Exercise objective -> For each line below, check for "infinity"; give only the total of lines where it occurs.

#### Data for the task ####

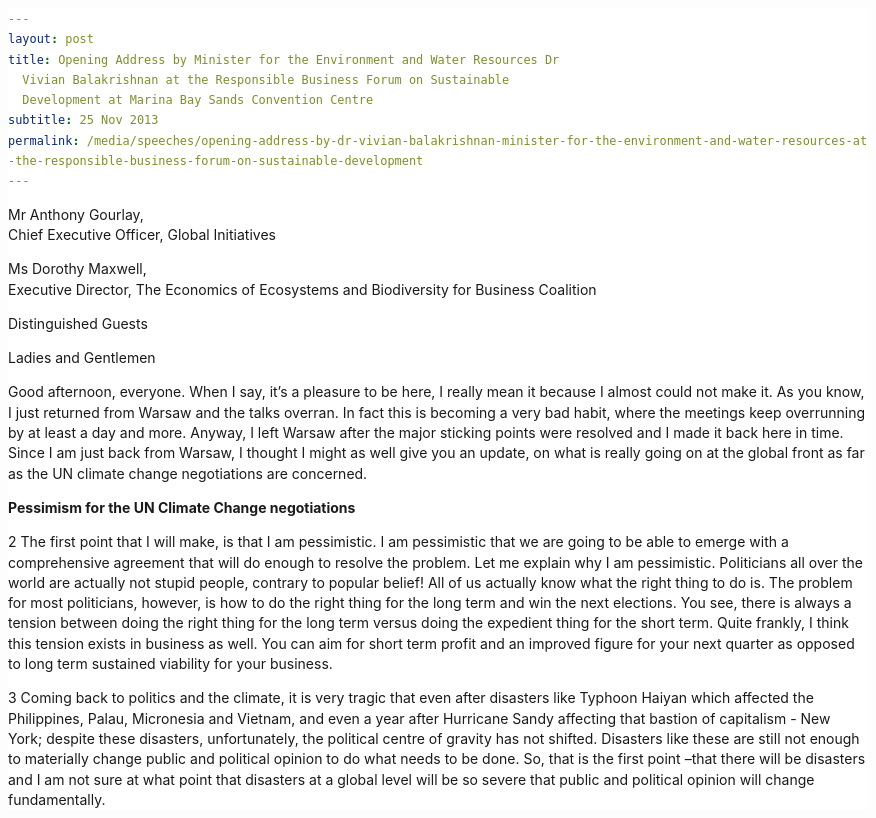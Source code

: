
 ```yaml
---
layout: post
title: Opening Address by Minister for the Environment and Water Resources Dr
  Vivian Balakrishnan at the Responsible Business Forum on Sustainable
  Development at Marina Bay Sands Convention Centre
subtitle: 25 Nov 2013
permalink: /media/speeches/opening-address-by-dr-vivian-balakrishnan-minister-for-the-environment-and-water-resources-at-the-responsible-business-forum-on-sustainable-development
---
```

Mr Anthony Gourlay,
<br>Chief Executive Officer, Global Initiatives

Ms Dorothy Maxwell, 
<br>Executive Director, The Economics of Ecosystems and Biodiversity for Business Coalition

Distinguished Guests

Ladies and Gentlemen

Good afternoon, everyone. When I say, it’s a pleasure to be here, I really mean it because I almost could not make it. As you know, I just returned from Warsaw and the talks overran. In fact this is becoming a very bad habit, where the meetings keep overrunning by at least a day and more. Anyway, I left Warsaw after the major sticking points were resolved and I made it back here in time. Since I am just back from Warsaw, I thought I might as well give you an update, on what is really going on at the global front as far as the UN climate change negotiations are concerned.

**Pessimism for the UN Climate Change negotiations**

2 The first point that I will make, is that I am pessimistic. I am pessimistic that we are going to be able to emerge with a comprehensive agreement that will do enough to resolve the problem. Let me explain why I am pessimistic. Politicians all over the world are actually not stupid people, contrary to popular belief! All of us actually know what the right thing to do is. The problem for most politicians, however, is how to do the right thing for the long term and win the next elections. You see, there is always a tension between doing the right thing for the long term versus doing the expedient thing for the short term. Quite frankly, I think this tension exists in business as well. You can aim for short term profit and an improved figure for your next quarter as opposed to long term sustained viability for your business.

3 Coming back to politics and the climate, it is very tragic that even after disasters like Typhoon Haiyan which affected the Philippines, Palau, Micronesia and Vietnam, and even a year after Hurricane Sandy affecting that bastion of capitalism - New York; despite these disasters, unfortunately, the political centre of gravity has not shifted. Disasters like these are still not enough to materially change public and political opinion to do what needs to be done. So, that is the first point –that there will be disasters and I am not sure at what point that disasters at a global level will be so severe that public and political opinion will change fundamentally.
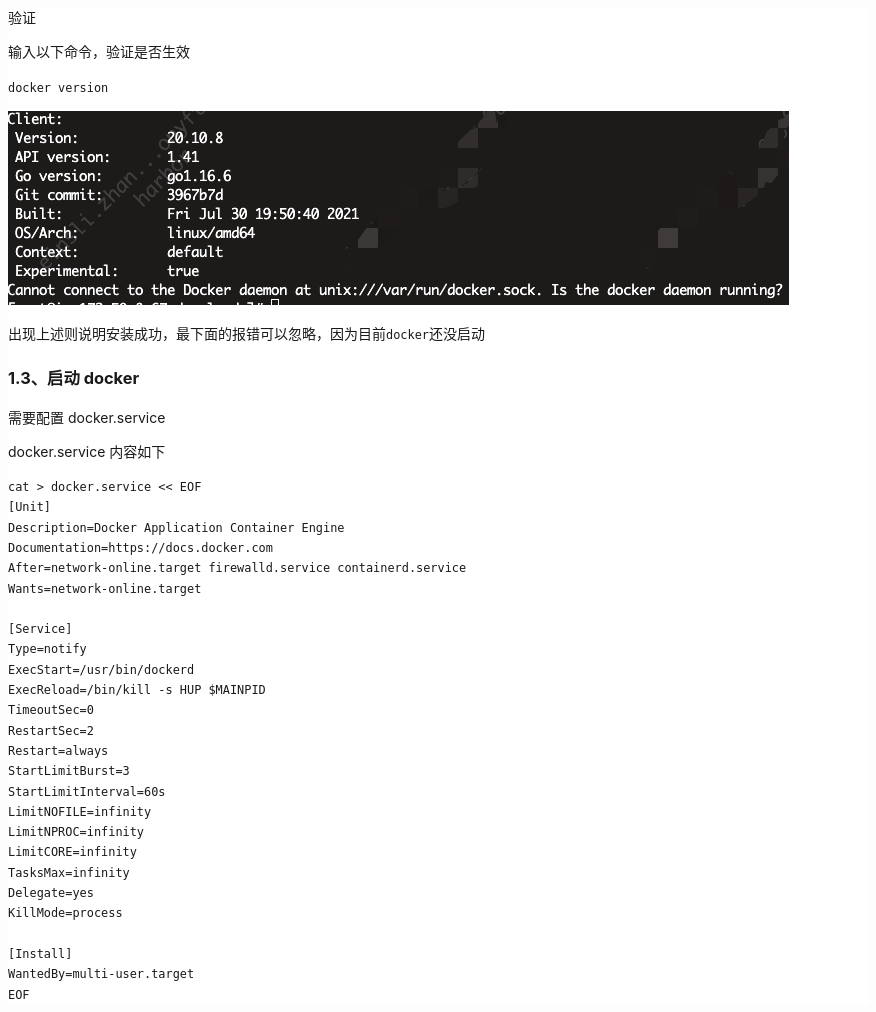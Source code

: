 验证

输入以下命令，验证是否生效

```shell
docker version
```

![avatar](../../images/operations/linux/docker_test.png)

出现上述则说明安装成功，最下面的报错可以忽略，因为目前`docker`还没启动

### 1.3、启动 docker

需要配置 docker.service

docker.service 内容如下

```shell
cat > docker.service << EOF
[Unit]
Description=Docker Application Container Engine
Documentation=https://docs.docker.com
After=network-online.target firewalld.service containerd.service
Wants=network-online.target

[Service]
Type=notify
ExecStart=/usr/bin/dockerd
ExecReload=/bin/kill -s HUP $MAINPID
TimeoutSec=0
RestartSec=2
Restart=always
StartLimitBurst=3
StartLimitInterval=60s
LimitNOFILE=infinity
LimitNPROC=infinity
LimitCORE=infinity
TasksMax=infinity
Delegate=yes
KillMode=process

[Install]
WantedBy=multi-user.target
EOF
```
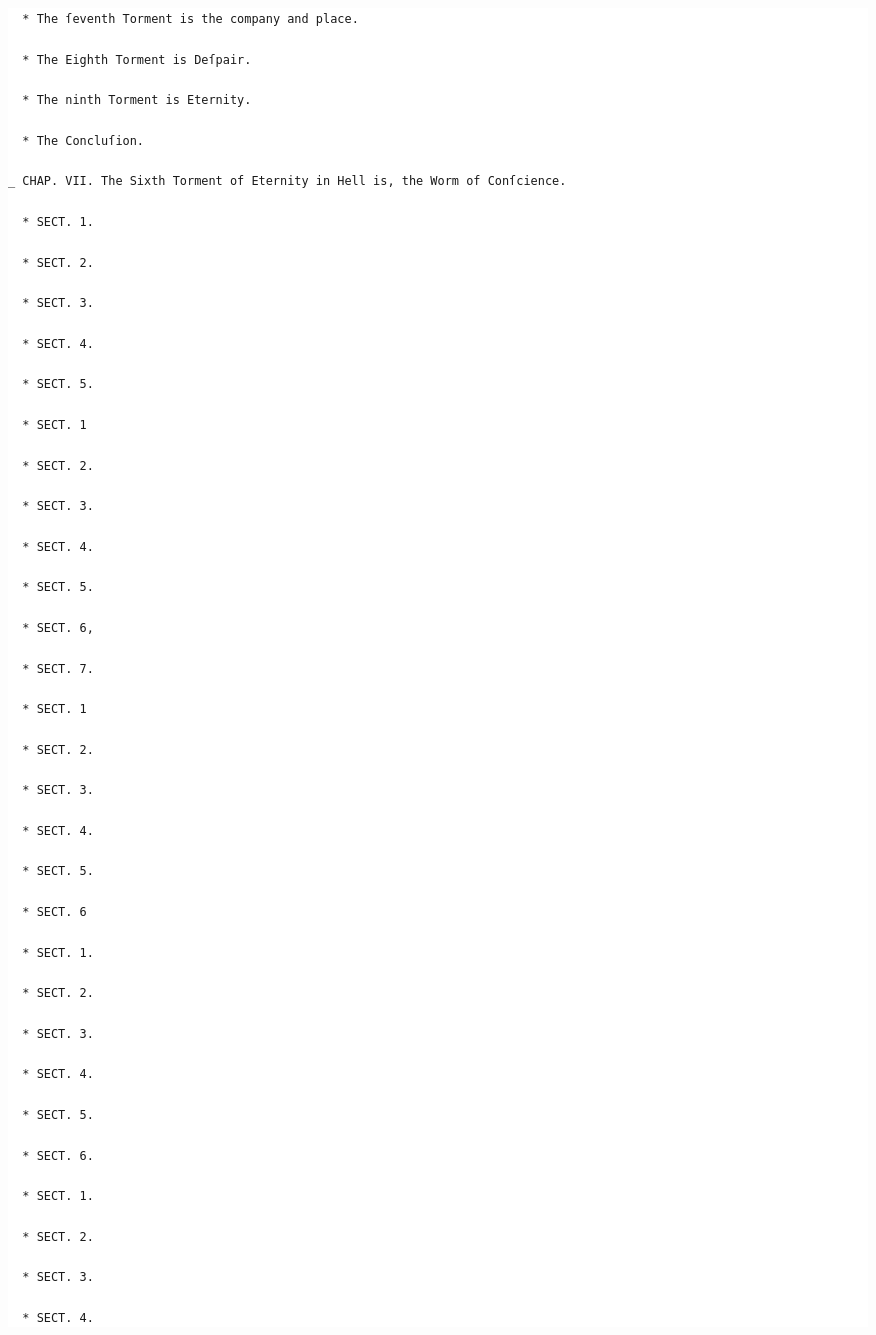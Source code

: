       * The ſeventh Torment is the company and place.

      * The Eighth Torment is Deſpair.

      * The ninth Torment is Eternity.

      * The Concluſion.

    _ CHAP. VII. The Sixth Torment of Eternity in Hell is, the Worm of Conſcience.

      * SECT. 1.

      * SECT. 2.

      * SECT. 3.

      * SECT. 4.

      * SECT. 5.

      * SECT. 1

      * SECT. 2.

      * SECT. 3.

      * SECT. 4.

      * SECT. 5.

      * SECT. 6,

      * SECT. 7.

      * SECT. 1

      * SECT. 2.

      * SECT. 3.

      * SECT. 4.

      * SECT. 5.

      * SECT. 6

      * SECT. 1.

      * SECT. 2.

      * SECT. 3.

      * SECT. 4.

      * SECT. 5.

      * SECT. 6.

      * SECT. 1.

      * SECT. 2.

      * SECT. 3.

      * SECT. 4.
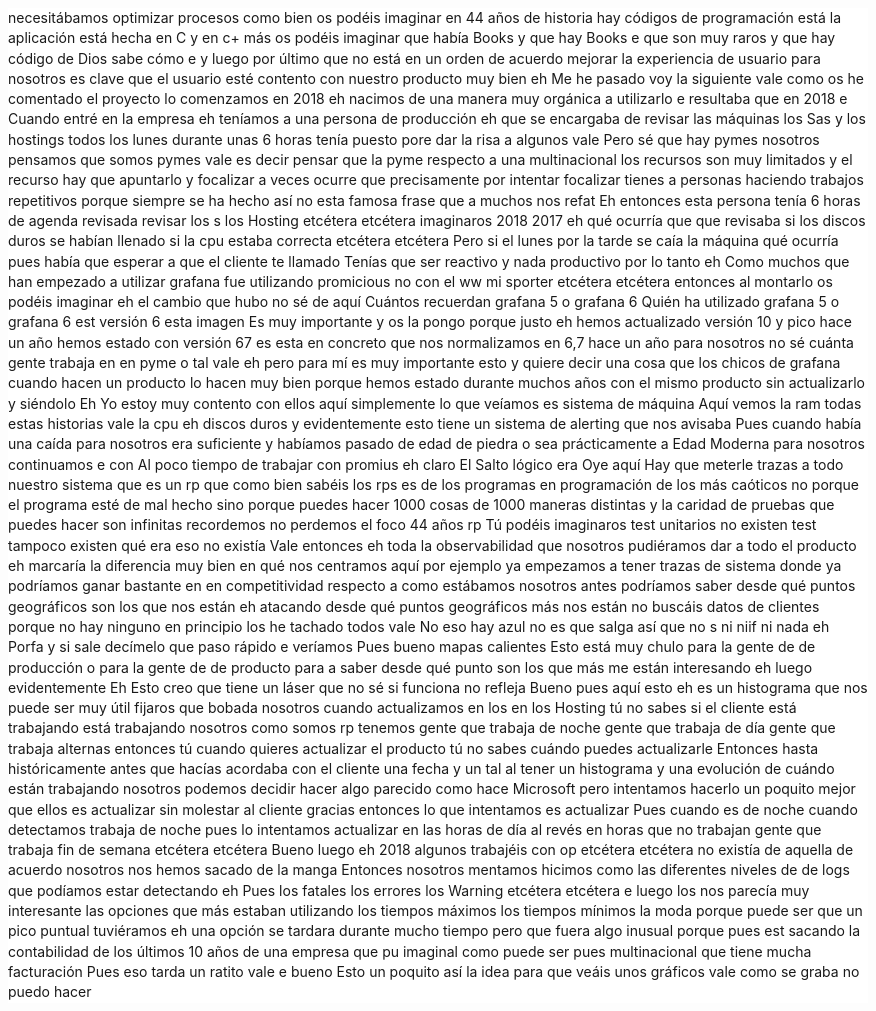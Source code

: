 necesitábamos optimizar procesos como bien os podéis imaginar en 44 años de historia hay códigos de programación está la aplicación está hecha en C y en c+ más os podéis imaginar que había Books y que hay Books e que son muy raros y que hay código de Dios sabe cómo e y luego por último que no está en un orden de acuerdo mejorar la experiencia de usuario para nosotros es clave que el usuario esté contento con nuestro producto muy bien eh Me he pasado voy la siguiente vale como os he comentado el proyecto lo comenzamos en 2018 eh nacimos de una manera muy orgánica a utilizarlo e resultaba que en 2018 e Cuando entré en la empresa eh teníamos a una persona de producción eh que se encargaba de revisar las máquinas los Sas y los hostings todos los lunes durante unas 6 horas tenía puesto pore dar la risa a algunos vale Pero sé que hay pymes nosotros pensamos que somos pymes vale es decir pensar que la pyme respecto a una multinacional los recursos son muy limitados y el recurso hay que apuntarlo y focalizar a veces ocurre que precisamente por intentar focalizar tienes a personas haciendo trabajos repetitivos porque siempre se ha hecho así no esta famosa frase que a muchos nos refat Eh entonces esta persona tenía 6 horas de agenda revisada revisar los s los Hosting etcétera etcétera imaginaros 2018 2017 eh qué ocurría que que revisaba si los discos duros se habían llenado si la cpu estaba correcta etcétera etcétera Pero si el lunes por la tarde se caía la máquina qué ocurría pues había que esperar a que el cliente te llamado Tenías que ser reactivo y nada productivo por lo tanto eh Como muchos que han empezado a utilizar grafana fue utilizando promicious no con el ww mi sporter etcétera etcétera entonces al montarlo os podéis imaginar eh el cambio que hubo no sé de aquí Cuántos recuerdan grafana 5 o grafana 6 Quién ha utilizado grafana 5 o grafana 6 est versión 6 esta imagen Es muy importante y os la pongo porque justo eh hemos actualizado versión 10 y pico hace un año hemos estado con versión 67 es esta en concreto que nos normalizamos en 6,7 hace un año para nosotros no sé cuánta gente trabaja en en pyme o tal vale eh pero para mí es muy importante esto y quiere decir una cosa que los chicos de grafana cuando hacen un producto lo hacen muy bien porque hemos estado durante muchos años con el mismo producto sin actualizarlo y siéndolo Eh Yo estoy muy contento con ellos aquí simplemente lo que veíamos es sistema de máquina Aquí vemos la ram todas estas historias vale la cpu eh discos duros y evidentemente esto tiene un sistema de alerting que nos avisaba Pues cuando había una caída para nosotros era suficiente y habíamos pasado de edad de piedra o sea prácticamente a Edad Moderna para nosotros continuamos e con Al poco tiempo de trabajar con promius eh claro El Salto lógico era Oye aquí Hay que meterle trazas a todo nuestro sistema que es un rp que como bien sabéis los rps es de los programas en programación de los más caóticos no porque el programa esté de mal hecho sino porque puedes hacer 1000 cosas de 1000 maneras distintas y la caridad de pruebas que puedes hacer son infinitas recordemos no perdemos el foco 44 años rp Tú podéis imaginaros test unitarios no existen test tampoco existen qué era eso no existía Vale entonces eh toda la observabilidad que nosotros pudiéramos dar a todo el producto eh marcaría la diferencia muy bien en qué nos centramos aquí por ejemplo ya empezamos a tener trazas de sistema donde ya podríamos ganar bastante en en competitividad respecto a como estábamos nosotros antes podríamos saber desde qué puntos geográficos son los que nos están eh atacando desde qué puntos geográficos más nos están no buscáis datos de clientes porque no hay ninguno en principio los he tachado todos vale No eso hay azul no es que salga así que no s ni niif ni nada eh Porfa y si sale decímelo que paso rápido e veríamos Pues bueno mapas calientes Esto está muy chulo para la gente de de producción o para la gente de de producto para a saber desde qué punto son los que más me están interesando eh luego evidentemente Eh Esto creo que tiene un láser que no sé si funciona no refleja Bueno pues aquí esto eh es un histograma que nos puede ser muy útil fijaros que bobada nosotros cuando actualizamos en los en los Hosting tú no sabes si el cliente está trabajando está trabajando nosotros como somos rp tenemos gente que trabaja de noche gente que trabaja de día gente que trabaja alternas entonces tú cuando quieres actualizar el producto tú no sabes cuándo puedes actualizarle Entonces hasta históricamente antes que hacías acordaba con el cliente una fecha y un tal al tener un histograma y una evolución de cuándo están trabajando nosotros podemos decidir hacer algo parecido como hace Microsoft pero intentamos hacerlo un poquito mejor que ellos es actualizar sin molestar al cliente gracias entonces lo que intentamos es actualizar Pues cuando es de noche cuando detectamos trabaja de noche pues lo intentamos actualizar en las horas de día al revés en horas que no trabajan gente que trabaja fin de semana etcétera etcétera Bueno luego eh 2018 algunos trabajéis con op etcétera etcétera no existía de aquella de acuerdo nosotros nos hemos sacado de la manga Entonces nosotros mentamos hicimos como las diferentes niveles de de logs que podíamos estar detectando eh Pues los fatales los errores los Warning etcétera etcétera e luego los nos parecía muy interesante las opciones que más estaban utilizando los tiempos máximos los tiempos mínimos la moda porque puede ser que un pico puntual tuviéramos eh una opción se tardara durante mucho tiempo pero que fuera algo inusual porque pues est sacando la contabilidad de los últimos 10 años de una empresa que pu imaginal como puede ser pues multinacional que tiene mucha facturación Pues eso tarda un ratito vale e bueno Esto un poquito así la idea para que veáis unos gráficos vale como se graba no puedo hacer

####

Solution for this problem -> 4